I jeśli chodzi o tą znaną Polską markę to można kupić dosłownie wszystko dla naszych japońskich przyjaciół. M.in. stojaczek na jajka. Jeśli nie będę tego używać to z największą przyjemnością położą to na kredensie jako ładną ozdobę. W Japonii jest to prawdziwie kolekcjonerski rarytas.
Dla moich wyjątkowych znajomych przywiozłam imbryczek Bolesławca. Nie tylko bardzo im się podobał, był użyteczny, ale też zachwycali się nad tym jak wiele wysiłku włożyłam w to żeby im go przywieźć, bo przecież przyjechałam na rok i powinnam spakować rzeczy dla siebie.

8. DODATKI i UBRANIA

T-shirty z wzorem folkowym, krajobrazem czy wielkim napisem "Polska" są bardzo dobrym wyborem. Bransoletki folkowe, soutach (kolczyki zrobiły furrorę) czy wisiorki z czymś typowym dla Polski. Spódnica z folkowym wzorem.

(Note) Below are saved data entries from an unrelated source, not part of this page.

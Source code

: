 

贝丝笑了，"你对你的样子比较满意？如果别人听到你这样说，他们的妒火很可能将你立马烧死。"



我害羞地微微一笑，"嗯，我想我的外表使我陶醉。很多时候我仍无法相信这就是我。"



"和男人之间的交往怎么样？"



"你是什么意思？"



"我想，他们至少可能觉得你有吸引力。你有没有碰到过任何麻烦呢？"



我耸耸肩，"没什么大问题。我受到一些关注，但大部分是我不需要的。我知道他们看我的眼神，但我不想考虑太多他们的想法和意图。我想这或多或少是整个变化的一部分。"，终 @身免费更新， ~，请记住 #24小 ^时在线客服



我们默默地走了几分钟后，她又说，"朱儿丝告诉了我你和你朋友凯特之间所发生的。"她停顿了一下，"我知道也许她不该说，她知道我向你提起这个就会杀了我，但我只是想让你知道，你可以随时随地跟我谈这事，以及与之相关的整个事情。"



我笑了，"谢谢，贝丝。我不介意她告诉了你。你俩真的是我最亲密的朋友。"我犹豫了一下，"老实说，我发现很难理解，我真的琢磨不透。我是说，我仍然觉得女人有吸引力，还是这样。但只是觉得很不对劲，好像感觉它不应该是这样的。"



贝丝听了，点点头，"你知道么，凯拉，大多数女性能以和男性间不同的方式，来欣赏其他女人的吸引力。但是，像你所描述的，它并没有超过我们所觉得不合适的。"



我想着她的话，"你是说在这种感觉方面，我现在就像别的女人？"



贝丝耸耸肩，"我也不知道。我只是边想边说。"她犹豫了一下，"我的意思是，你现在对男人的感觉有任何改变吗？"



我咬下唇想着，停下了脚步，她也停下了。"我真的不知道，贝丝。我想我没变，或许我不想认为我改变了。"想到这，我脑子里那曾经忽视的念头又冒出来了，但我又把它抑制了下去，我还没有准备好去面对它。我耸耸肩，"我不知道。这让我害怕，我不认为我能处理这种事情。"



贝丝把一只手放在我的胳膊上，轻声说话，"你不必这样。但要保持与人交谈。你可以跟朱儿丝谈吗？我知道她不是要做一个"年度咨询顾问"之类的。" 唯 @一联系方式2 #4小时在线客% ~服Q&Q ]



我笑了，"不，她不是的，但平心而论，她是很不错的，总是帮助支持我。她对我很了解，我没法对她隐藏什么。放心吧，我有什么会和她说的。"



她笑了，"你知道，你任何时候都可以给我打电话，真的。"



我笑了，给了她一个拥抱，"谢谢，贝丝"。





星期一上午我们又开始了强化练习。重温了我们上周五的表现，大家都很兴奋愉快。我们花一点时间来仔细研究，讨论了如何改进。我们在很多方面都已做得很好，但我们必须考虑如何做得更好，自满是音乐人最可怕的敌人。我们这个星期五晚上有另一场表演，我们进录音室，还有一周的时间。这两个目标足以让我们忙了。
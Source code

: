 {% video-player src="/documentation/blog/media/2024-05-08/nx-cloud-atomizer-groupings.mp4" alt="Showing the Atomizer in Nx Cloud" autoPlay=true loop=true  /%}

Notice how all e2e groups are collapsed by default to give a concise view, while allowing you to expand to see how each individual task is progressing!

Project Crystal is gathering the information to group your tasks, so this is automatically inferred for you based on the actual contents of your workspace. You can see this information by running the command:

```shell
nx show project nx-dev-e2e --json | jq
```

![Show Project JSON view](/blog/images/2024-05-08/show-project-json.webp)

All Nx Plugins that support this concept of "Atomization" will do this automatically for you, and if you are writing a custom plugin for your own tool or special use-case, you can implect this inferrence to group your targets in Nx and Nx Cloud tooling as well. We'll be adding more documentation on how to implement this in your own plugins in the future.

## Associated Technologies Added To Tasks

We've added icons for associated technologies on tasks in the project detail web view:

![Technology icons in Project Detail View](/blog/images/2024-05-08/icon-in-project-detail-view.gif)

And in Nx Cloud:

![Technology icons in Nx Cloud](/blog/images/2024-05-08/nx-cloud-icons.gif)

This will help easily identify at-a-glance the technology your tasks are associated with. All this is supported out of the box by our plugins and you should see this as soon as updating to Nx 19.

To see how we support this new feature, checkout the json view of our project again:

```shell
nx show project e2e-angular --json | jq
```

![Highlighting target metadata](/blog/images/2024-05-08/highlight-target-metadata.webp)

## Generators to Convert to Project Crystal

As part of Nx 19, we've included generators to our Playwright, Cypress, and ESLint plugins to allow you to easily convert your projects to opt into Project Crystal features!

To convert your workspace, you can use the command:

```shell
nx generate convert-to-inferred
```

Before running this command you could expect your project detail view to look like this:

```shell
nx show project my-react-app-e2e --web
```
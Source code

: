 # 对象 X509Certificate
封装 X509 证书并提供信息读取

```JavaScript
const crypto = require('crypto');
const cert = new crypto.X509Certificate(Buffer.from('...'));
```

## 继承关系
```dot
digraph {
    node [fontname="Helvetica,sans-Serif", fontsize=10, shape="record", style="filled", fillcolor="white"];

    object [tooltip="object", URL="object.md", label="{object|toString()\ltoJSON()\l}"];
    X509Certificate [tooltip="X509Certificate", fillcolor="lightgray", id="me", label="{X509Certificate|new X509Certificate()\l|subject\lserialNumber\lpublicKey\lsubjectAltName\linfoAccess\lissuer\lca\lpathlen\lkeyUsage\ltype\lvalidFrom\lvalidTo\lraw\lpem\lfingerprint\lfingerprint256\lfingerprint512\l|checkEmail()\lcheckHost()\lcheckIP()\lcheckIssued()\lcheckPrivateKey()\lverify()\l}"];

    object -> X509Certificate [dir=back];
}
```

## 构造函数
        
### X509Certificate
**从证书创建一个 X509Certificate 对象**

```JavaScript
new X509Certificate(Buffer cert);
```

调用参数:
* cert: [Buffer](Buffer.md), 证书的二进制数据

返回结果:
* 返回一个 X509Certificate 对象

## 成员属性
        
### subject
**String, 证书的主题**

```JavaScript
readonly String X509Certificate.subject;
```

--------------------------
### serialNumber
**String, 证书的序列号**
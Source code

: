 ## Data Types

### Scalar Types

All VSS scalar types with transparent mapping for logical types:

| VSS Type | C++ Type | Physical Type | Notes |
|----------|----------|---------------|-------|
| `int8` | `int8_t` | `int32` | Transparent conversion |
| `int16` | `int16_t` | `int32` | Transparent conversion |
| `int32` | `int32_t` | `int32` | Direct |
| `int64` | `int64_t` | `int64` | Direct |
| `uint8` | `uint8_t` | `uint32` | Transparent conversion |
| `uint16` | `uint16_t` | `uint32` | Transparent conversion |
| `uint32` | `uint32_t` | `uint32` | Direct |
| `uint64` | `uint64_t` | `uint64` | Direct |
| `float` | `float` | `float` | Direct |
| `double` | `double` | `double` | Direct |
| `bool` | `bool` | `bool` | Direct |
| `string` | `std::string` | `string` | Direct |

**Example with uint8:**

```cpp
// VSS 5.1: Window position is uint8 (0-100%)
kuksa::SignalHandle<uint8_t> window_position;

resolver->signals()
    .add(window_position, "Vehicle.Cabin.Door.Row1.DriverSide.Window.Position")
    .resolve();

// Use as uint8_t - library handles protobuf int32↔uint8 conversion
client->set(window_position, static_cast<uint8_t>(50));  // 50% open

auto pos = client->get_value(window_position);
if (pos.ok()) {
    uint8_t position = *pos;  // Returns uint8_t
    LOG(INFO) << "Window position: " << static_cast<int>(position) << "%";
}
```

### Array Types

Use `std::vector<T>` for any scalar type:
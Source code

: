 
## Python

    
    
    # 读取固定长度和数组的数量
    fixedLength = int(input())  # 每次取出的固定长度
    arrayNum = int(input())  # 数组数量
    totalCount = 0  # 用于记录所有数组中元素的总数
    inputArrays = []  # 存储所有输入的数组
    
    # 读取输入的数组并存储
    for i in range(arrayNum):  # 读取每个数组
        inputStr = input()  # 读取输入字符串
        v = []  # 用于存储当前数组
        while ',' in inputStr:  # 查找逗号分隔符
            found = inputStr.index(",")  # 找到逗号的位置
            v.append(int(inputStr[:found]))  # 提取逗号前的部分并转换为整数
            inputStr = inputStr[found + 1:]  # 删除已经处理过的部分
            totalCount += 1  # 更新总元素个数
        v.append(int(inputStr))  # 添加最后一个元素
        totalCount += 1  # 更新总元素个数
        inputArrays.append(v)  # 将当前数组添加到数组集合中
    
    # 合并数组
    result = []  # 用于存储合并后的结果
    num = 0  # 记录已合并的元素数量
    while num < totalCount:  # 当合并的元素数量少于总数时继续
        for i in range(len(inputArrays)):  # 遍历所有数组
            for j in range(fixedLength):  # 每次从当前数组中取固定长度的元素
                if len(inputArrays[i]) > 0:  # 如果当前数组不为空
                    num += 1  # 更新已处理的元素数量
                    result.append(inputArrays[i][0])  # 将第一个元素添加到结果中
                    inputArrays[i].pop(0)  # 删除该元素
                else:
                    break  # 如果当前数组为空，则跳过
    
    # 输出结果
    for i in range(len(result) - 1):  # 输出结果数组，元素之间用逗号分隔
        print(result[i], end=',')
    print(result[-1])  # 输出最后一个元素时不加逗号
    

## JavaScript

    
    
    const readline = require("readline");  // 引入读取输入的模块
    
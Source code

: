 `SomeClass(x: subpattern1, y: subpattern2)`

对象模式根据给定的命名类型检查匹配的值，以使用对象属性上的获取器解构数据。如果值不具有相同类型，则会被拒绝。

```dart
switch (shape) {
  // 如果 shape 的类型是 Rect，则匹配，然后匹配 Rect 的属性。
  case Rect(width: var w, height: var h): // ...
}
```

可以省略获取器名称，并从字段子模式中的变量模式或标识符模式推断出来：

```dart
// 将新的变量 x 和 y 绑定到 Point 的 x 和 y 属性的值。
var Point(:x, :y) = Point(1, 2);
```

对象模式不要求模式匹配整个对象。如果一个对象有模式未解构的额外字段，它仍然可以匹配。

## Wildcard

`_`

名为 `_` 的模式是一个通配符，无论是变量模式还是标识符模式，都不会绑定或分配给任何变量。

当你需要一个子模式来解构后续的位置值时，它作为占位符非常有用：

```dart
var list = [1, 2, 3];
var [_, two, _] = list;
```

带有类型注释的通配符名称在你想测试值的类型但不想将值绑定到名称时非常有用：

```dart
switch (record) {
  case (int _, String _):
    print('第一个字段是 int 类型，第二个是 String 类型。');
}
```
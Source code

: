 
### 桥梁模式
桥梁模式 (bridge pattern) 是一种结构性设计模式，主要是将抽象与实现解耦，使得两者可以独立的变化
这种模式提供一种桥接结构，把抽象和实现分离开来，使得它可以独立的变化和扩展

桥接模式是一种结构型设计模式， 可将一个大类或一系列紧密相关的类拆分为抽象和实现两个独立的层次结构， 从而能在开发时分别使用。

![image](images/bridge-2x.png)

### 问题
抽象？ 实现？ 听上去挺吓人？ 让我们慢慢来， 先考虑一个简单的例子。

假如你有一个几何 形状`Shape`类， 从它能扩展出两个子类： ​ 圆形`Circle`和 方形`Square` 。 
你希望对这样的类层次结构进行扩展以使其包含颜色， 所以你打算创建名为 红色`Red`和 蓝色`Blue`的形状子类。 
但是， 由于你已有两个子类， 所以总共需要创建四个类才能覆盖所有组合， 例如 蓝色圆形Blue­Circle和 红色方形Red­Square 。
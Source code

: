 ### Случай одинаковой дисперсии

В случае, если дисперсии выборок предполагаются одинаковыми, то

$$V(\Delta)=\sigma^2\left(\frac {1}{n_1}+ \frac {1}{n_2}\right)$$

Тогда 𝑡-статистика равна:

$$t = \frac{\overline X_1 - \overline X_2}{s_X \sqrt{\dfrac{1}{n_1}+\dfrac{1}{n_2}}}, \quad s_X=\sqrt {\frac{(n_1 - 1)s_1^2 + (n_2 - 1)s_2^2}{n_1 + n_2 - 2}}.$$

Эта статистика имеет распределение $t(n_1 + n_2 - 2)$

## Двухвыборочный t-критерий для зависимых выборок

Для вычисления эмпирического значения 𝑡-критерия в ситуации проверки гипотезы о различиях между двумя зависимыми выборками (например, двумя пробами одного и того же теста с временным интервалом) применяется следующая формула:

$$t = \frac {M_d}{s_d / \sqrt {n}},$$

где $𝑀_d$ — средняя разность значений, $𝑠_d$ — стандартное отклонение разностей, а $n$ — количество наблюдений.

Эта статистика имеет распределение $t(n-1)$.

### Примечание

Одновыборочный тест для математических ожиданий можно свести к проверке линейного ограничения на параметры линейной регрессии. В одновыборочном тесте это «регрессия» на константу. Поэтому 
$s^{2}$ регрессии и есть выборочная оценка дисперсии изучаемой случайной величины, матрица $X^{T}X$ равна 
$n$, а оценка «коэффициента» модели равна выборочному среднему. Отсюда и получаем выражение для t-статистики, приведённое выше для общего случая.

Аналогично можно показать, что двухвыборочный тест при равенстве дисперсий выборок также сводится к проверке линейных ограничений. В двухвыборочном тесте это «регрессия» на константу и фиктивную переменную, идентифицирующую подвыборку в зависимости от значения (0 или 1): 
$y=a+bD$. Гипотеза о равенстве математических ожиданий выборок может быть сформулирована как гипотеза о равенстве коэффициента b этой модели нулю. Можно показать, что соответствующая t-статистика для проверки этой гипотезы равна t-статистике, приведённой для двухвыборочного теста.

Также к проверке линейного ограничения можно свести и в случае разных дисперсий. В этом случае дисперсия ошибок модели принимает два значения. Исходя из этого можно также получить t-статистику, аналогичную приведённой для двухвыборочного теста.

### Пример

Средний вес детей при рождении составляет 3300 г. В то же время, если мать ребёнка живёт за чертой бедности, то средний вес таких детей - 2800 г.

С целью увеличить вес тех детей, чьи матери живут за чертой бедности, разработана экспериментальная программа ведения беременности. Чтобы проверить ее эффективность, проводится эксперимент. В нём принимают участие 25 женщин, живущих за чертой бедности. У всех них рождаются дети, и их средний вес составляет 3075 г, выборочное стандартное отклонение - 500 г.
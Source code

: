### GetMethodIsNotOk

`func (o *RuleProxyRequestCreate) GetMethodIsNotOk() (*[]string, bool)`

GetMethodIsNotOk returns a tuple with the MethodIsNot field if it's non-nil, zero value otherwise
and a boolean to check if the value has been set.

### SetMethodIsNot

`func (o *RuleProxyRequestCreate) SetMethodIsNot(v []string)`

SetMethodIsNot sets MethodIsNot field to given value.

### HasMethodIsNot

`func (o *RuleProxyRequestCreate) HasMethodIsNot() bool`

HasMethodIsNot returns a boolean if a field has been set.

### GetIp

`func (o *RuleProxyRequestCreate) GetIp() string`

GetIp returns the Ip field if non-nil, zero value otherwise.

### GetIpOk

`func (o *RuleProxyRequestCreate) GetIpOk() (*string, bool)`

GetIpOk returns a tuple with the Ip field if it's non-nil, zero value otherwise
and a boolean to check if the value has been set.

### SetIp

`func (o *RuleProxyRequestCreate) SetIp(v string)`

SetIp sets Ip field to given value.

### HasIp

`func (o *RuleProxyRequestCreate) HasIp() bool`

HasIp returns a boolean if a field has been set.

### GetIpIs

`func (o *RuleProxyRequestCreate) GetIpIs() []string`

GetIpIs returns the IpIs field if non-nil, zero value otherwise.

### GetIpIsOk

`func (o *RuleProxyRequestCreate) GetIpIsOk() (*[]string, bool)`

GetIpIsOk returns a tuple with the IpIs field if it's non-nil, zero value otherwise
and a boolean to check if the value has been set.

Na koniec warto dodać, że nie jestem weteranem jeśli chodzi o wyjazdy do Japonii. Musiałam kupić bardzo dużo omiyage na wyjazd (pół walizki) i przede wszystkim spacerując po Warszawie z Japończykami pilnie śledziłam to co ich zachwyca, co przyciąga ich uwagę. Gdy jedliśmy razem obiady, notowałam w pamięci co było dla nich nowym smakiem, niezwykłym połączeniem.
Wybierając też omiyage warto, moim zdaniem, zastanowić się co komu kupić. Bliscy znajomi są dla mnie prawdziwą udręką. Dla nowo poznanych osób czekolada, pierniczki lub serwetki z łowickim wzorem, ale dla kogoś kto był w Polsce już cztery razy i ja przyjechałam do niego dwa razy do Japonii? Znajomy, o którym mówię ma (już) alergię na łowicki wzór, ale odda wszystkie swoje kimona za pierniczki i kabanosy.
Warto też wyposażyć się w kilka przepisów, przyprawy i pomysły, bo Japończycy będą najbardziej szczęśliwi, gdy goszcząc u nich w domu zrobisz im polski obiad. Rzadko kiedy da się przygotować polskie danie z prawdziwym polskim smakiem, ale sam fakt że się przygotowaliśmy już wzbudzi ich zachwyt. A jeśli jeszcze użyjesz produktów przywiezionych przez siebie - japońskie serca podbite! Warto wówczas przygotować sobie w Polsce przepis po polsku i po japońsku, opatrzony oczywiście zdjęciami. Trudne albo bardzo spajające więzi jest wspólne gotowanie! Pierniczki, pierogi, racuchy, nasze naleśniki (nie pan cakesy).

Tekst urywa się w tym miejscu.